Asher goes through many changes as he begins to get older and realize the ability he possesses. It seems that the emotion Asher feels as he enters this stage in his growth is so strong that he must result back to drawing, his first love. This is perhaps the only way he can express his true self and what he sees. This causes him to draw wherever he is, at all times. He begins to buy supplies from Yudel Krinsky, testing out new forms of art, new tools.
Asher draws the things affecting him the most, the people he knows so well. He connects everything to the way he feels and the way he sees everyone else feeling, trying to get the most out of a picture. Later in the chapter, Asher realizes the first signs of his talent maturing. He begins to see things in different ways. "That was the night I began to realize that something was happening to my eyes. I looked at my father and saw lines and planes I had never seen before. I could feel with my eyes." This shows how Asher is expanding the depth to which he draws and is now looking to art as more than just pictures, but instead feeling.

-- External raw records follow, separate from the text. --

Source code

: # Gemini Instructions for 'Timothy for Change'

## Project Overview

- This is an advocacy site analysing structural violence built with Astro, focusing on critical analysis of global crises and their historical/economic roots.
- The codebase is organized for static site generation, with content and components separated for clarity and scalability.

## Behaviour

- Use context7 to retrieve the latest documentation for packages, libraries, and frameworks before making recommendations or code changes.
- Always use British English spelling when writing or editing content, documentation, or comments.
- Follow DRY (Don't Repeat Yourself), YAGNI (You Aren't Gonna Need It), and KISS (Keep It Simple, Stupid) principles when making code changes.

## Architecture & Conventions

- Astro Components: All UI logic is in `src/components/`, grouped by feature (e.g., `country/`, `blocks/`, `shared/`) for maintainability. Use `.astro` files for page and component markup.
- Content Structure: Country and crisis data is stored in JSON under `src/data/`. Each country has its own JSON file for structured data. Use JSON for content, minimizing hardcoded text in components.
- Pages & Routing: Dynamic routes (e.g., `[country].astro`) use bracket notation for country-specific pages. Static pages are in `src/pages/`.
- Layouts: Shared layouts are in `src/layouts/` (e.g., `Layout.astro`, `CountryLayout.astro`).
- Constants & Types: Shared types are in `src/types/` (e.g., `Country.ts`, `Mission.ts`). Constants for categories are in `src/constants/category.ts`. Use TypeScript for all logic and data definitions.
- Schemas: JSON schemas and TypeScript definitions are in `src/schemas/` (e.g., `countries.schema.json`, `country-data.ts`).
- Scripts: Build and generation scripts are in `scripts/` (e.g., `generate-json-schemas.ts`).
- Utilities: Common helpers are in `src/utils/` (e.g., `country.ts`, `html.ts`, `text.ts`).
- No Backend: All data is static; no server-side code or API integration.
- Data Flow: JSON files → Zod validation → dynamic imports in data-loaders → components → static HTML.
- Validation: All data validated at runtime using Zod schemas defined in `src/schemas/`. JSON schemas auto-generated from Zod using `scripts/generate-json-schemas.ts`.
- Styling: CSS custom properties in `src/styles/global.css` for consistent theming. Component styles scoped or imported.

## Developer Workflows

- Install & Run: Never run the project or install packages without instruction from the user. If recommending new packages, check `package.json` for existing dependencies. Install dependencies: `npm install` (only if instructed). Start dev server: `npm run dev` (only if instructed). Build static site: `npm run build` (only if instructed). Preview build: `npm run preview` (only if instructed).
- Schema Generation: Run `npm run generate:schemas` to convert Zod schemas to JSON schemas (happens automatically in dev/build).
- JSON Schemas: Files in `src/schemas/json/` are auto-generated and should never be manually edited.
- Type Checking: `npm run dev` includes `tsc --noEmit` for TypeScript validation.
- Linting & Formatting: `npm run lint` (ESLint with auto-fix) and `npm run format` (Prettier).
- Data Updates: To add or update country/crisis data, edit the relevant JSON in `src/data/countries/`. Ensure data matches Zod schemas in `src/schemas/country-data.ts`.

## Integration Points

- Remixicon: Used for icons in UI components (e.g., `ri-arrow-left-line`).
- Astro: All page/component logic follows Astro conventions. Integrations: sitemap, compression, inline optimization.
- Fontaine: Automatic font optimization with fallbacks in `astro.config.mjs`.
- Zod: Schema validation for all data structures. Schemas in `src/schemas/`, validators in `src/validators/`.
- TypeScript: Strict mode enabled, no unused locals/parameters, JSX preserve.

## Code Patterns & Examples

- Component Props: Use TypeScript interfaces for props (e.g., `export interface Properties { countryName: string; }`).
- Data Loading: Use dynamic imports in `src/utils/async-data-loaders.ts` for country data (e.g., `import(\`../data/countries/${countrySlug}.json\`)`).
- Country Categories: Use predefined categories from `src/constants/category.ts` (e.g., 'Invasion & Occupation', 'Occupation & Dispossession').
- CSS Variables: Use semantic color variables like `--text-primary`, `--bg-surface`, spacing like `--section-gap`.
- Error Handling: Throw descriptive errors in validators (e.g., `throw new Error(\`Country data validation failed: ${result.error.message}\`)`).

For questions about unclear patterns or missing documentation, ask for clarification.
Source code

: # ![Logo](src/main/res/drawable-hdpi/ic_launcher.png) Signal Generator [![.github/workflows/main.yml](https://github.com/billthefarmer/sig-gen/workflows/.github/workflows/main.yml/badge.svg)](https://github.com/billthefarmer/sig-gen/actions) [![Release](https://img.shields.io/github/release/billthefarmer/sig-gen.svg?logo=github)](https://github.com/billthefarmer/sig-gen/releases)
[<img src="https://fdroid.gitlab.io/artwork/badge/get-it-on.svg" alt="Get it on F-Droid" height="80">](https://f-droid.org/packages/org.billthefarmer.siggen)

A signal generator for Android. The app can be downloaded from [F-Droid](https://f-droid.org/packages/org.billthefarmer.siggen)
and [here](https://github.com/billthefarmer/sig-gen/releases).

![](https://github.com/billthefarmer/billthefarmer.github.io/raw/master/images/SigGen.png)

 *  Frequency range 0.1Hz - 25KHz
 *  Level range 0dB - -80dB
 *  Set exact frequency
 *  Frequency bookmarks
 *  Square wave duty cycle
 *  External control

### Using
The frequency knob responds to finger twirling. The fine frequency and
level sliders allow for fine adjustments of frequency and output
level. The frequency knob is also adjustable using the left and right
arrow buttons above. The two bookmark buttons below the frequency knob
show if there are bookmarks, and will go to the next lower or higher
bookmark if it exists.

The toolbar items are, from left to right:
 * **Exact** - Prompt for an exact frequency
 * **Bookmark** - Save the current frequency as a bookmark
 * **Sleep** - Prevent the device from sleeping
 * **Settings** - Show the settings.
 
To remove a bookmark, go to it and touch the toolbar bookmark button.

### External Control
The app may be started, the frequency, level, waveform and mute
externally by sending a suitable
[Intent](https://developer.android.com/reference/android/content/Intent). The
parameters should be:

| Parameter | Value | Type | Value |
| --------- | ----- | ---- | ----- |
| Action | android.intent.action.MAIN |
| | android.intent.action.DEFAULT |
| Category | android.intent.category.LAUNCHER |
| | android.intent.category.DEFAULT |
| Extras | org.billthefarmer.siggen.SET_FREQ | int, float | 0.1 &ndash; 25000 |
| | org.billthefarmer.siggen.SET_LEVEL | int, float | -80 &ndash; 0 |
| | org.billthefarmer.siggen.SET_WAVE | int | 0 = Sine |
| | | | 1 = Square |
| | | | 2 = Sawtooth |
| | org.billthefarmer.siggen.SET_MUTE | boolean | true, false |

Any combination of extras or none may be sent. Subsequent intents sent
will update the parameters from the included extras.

Due to this expanse he experiences, Asher will not let anything stop him, including his parents’ need to move to Vienna. Though he is maturing as an artist, he acts like a baby when it comes to facing change, letting the reader know that he is still a little boy no matter how well he can draw. He refuses to move and causes frustration and loss of hope among his parents, even trying to convince his uncle to let him stay with them.
Asher is afraid of leaving his home and the only things that he is familiar with because they contain his drawings. It seems like he has a fear that he will leave behind his artistic talent if he moves, as if the only reason he has the talent is because it was originated by that particular street. By the end of the chapter, Asher is so exhausted with his relentless efforts and the strictness of his parents that he gives up and goes with them to get passports for the move. This I think shows the reader that even though Asher is a young boy, he is still being forced to make adult decisions and acceptances due to the work of his father. It is a form of indirect maturation in itself, for he is growing up in the process.
Overall, this chapter shows various sides of maturation in Asher and the efforts he puts forth to try to prevent himself from losing all he has.